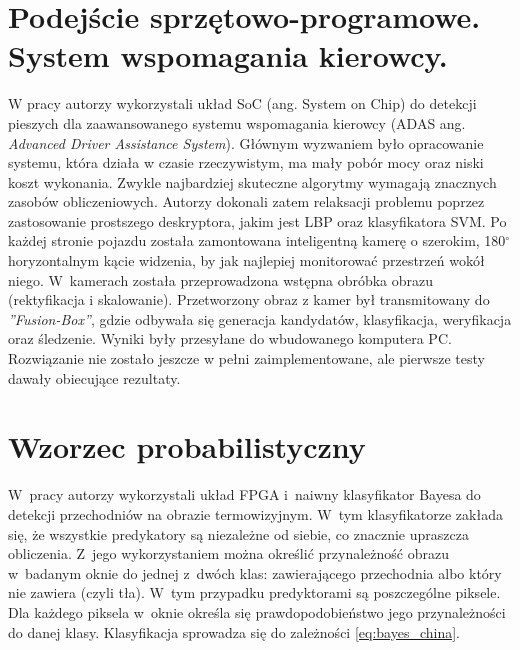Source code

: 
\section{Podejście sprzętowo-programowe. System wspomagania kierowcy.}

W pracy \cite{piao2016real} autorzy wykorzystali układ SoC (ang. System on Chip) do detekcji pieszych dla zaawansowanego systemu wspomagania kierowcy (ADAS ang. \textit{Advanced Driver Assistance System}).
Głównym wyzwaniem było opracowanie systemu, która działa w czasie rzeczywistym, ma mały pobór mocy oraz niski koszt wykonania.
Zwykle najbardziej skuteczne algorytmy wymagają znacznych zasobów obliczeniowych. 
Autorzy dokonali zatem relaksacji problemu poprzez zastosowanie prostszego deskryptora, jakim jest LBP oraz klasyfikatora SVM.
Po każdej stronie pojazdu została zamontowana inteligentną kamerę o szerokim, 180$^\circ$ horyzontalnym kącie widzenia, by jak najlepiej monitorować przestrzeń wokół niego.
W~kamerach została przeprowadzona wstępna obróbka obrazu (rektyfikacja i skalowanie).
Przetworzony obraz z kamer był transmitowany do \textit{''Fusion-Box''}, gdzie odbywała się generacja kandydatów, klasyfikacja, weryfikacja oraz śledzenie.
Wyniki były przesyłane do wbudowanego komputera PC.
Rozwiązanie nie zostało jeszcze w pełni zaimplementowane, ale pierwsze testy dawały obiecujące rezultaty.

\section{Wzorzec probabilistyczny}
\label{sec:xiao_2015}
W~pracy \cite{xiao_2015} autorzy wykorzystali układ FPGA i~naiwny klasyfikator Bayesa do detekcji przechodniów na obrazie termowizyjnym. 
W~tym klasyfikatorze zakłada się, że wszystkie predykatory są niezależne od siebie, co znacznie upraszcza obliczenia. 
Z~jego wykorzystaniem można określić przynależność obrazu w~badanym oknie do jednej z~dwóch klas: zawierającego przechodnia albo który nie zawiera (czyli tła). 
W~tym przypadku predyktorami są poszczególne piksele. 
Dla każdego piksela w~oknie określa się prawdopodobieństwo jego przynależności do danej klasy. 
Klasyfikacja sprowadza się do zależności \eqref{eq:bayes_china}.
----
# [Requirement]
Write out, word for word, the lines from the first line of the entries through the one containing "Autorzy dokonali zatem", both included. Leave out the pictures.

# [Written response]
Source code

: 
\section{Podejście sprzętowo-programowe. System wspomagania kierowcy.}

W pracy \cite{piao2016real} autorzy wykorzystali układ SoC (ang. System on Chip) do detekcji pieszych dla zaawansowanego systemu wspomagania kierowcy (ADAS ang. \textit{Advanced Driver Assistance System}).
Głównym wyzwaniem było opracowanie systemu, która działa w czasie rzeczywistym, ma mały pobór mocy oraz niski koszt wykonania.
Zwykle najbardziej skuteczne algorytmy wymagają znacznych zasobów obliczeniowych. 
Autorzy dokonali zatem relaksacji problemu poprzez zastosowanie prostszego deskryptora, jakim jest LBP oraz klasyfikatora SVM.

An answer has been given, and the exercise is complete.